• **EXERCISE AIM**
Restate exactly the lines of the entries below, beginning with the first and ending with the line that holds "- **Number:** 2027853BR". Pictures are not copied.

• **PROVIDED RECORDS**
"""

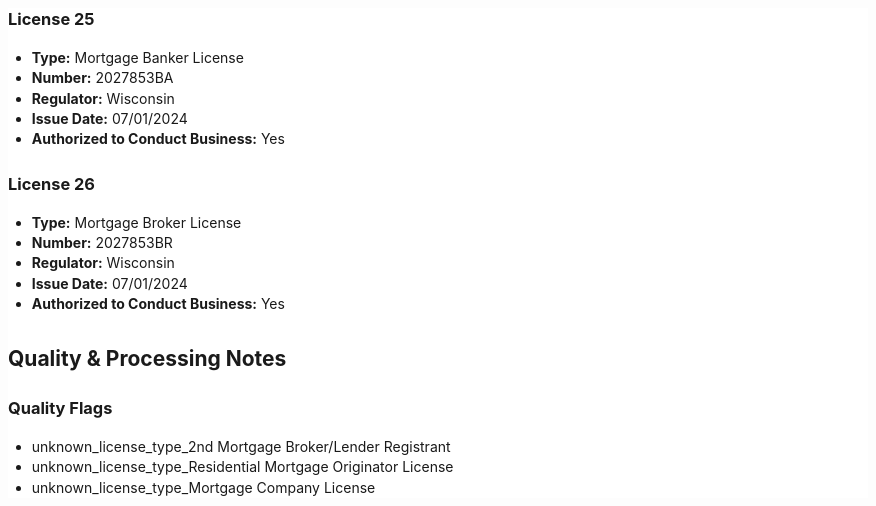 ### License 25
- **Type:** Mortgage Banker License
- **Number:** 2027853BA
- **Regulator:** Wisconsin
- **Issue Date:** 07/01/2024
- **Authorized to Conduct Business:** Yes

### License 26
- **Type:** Mortgage Broker License
- **Number:** 2027853BR
- **Regulator:** Wisconsin
- **Issue Date:** 07/01/2024
- **Authorized to Conduct Business:** Yes

## Quality & Processing Notes
### Quality Flags
- unknown_license_type_2nd Mortgage Broker/Lender Registrant
- unknown_license_type_Residential Mortgage Originator License
- unknown_license_type_Mortgage Company License
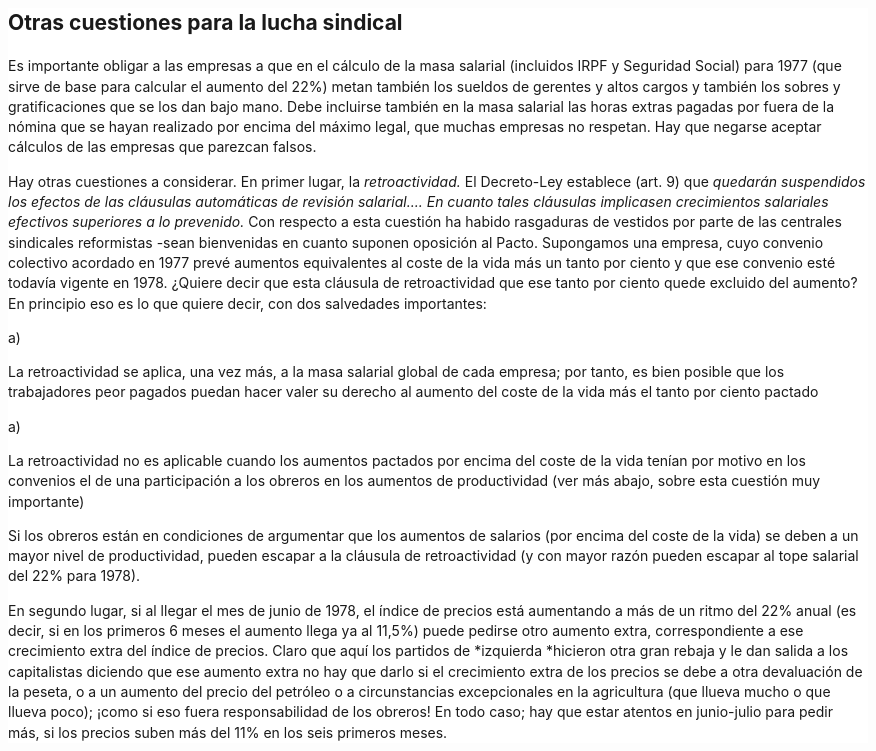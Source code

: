 ## Otras cuestiones para la lucha sindical

Es importante obligar a las empresas a que en el cálculo de la masa
salarial (incluidos IRPF y Seguridad Social) para 1977 (que sirve de
base para calcular el aumento del 22%) metan también los sueldos de
gerentes y altos cargos y también los sobres y gratificaciones que se
los dan bajo mano. Debe incluirse también en la masa salarial las horas
extras pagadas por fuera de la nómina que se hayan realizado por encima
del máximo legal, que muchas empresas no respetan. Hay que negarse
aceptar cálculos de las empresas que parezcan falsos.

Hay otras cuestiones a considerar. En primer lugar, la *retroactividad.*
El Decreto-Ley establece (art. 9) que *quedarán suspendidos los efectos
de las cláusulas automáticas de revisión salarial.... En cuanto tales
cláusulas implicasen crecimientos salariales efectivos superiores a lo
prevenido.* Con respecto a esta cuestión ha habido rasgaduras de
vestidos por parte de las centrales sindicales reformistas -sean
bienvenidas en cuanto suponen oposición al Pacto. Supongamos una
empresa, cuyo convenio colectivo acordado en 1977 prevé aumentos
equivalentes al coste de la vida más un tanto por ciento y que ese
convenio esté todavía vigente en 1978. ¿Quiere decir que esta cláusula
de retroactividad que ese tanto por ciento quede excluido del aumento?
En principio eso es lo que quiere decir, con dos salvedades importantes:

a)  

La retroactividad se aplica, una vez más, a la masa salarial global de
cada empresa; por tanto, es bien posible que los trabajadores peor
pagados puedan hacer valer su derecho al aumento del coste de la vida
más el tanto por ciento pactado

a)  

La retroactividad no es aplicable cuando los aumentos pactados por
encima del coste de la vida tenían por motivo en los convenios el de una
participación a los obreros en los aumentos de productividad (ver más
abajo, sobre esta cuestión muy importante)

Si los obreros están en condiciones de argumentar que los aumentos de
salarios (por encima del coste de la vida) se deben a un mayor nivel de
productividad, pueden escapar a la cláusula de retroactividad (y con
mayor razón pueden escapar al tope salarial del 22% para 1978).

En segundo lugar, si al llegar el mes de junio de 1978, el índice de
precios está aumentando a más de un ritmo del 22% anual (es decir, si en
los primeros 6 meses el aumento llega ya al 11,5%) puede pedirse otro
aumento extra, correspondiente a ese crecimiento extra del índice de
precios. Claro que aquí los partidos de *izquierda *hicieron otra gran
rebaja y le dan salida a los capitalistas diciendo que ese aumento extra
no hay que darlo si el crecimiento extra de los precios se debe a otra
devaluación de la peseta, o a un aumento del precio del petróleo o a
circunstancias excepcionales en la agricultura (que llueva mucho o que
llueva poco); ¡como si eso fuera responsabilidad de los obreros! En todo
caso; hay que estar atentos en junio-julio para pedir más, si los
precios suben más del 11% en los seis primeros meses.

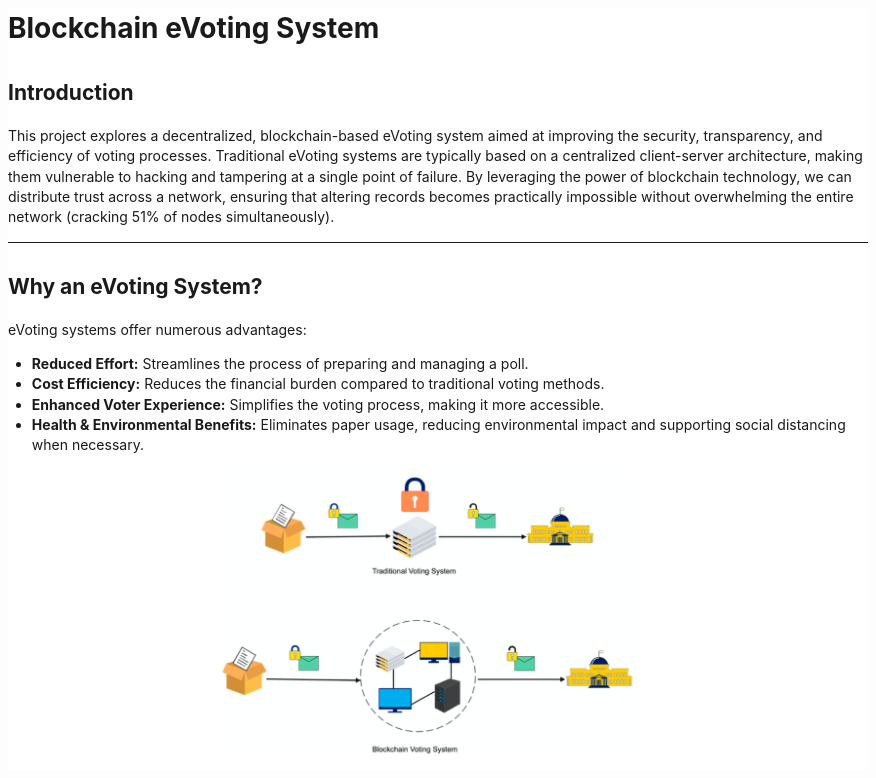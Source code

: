 # Blockchain eVoting System

## Introduction

This project explores a decentralized, blockchain-based eVoting system aimed at improving the security, transparency, and efficiency of voting processes. Traditional eVoting systems are typically based on a centralized client-server architecture, making them vulnerable to hacking and tampering at a single point of failure. By leveraging the power of blockchain technology, we can distribute trust across a network, ensuring that altering records becomes practically impossible without overwhelming the entire network (cracking 51% of nodes simultaneously).

---

## Why an eVoting System?

eVoting systems offer numerous advantages:

- **Reduced Effort:** Streamlines the process of preparing and managing a poll.
- **Cost Efficiency:** Reduces the financial burden compared to traditional voting methods.
- **Enhanced Voter Experience:** Simplifies the voting process, making it more accessible.
- **Health & Environmental Benefits:** Eliminates paper usage, reducing environmental impact and supporting social distancing when necessary.

<div align="center">
<img src="images/eVotingSystems.png" alt="eVotingSystems" width="500">
</div>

"""

• **SOLUTION TO THE EXERCISE**
 ### License 25
- **Type:** Mortgage Banker License
- **Number:** 2027853BA
- **Regulator:** Wisconsin
- **Issue Date:** 07/01/2024
- **Authorized to Conduct Business:** Yes

### License 26
- **Type:** Mortgage Broker License
- **Number:** 2027853BR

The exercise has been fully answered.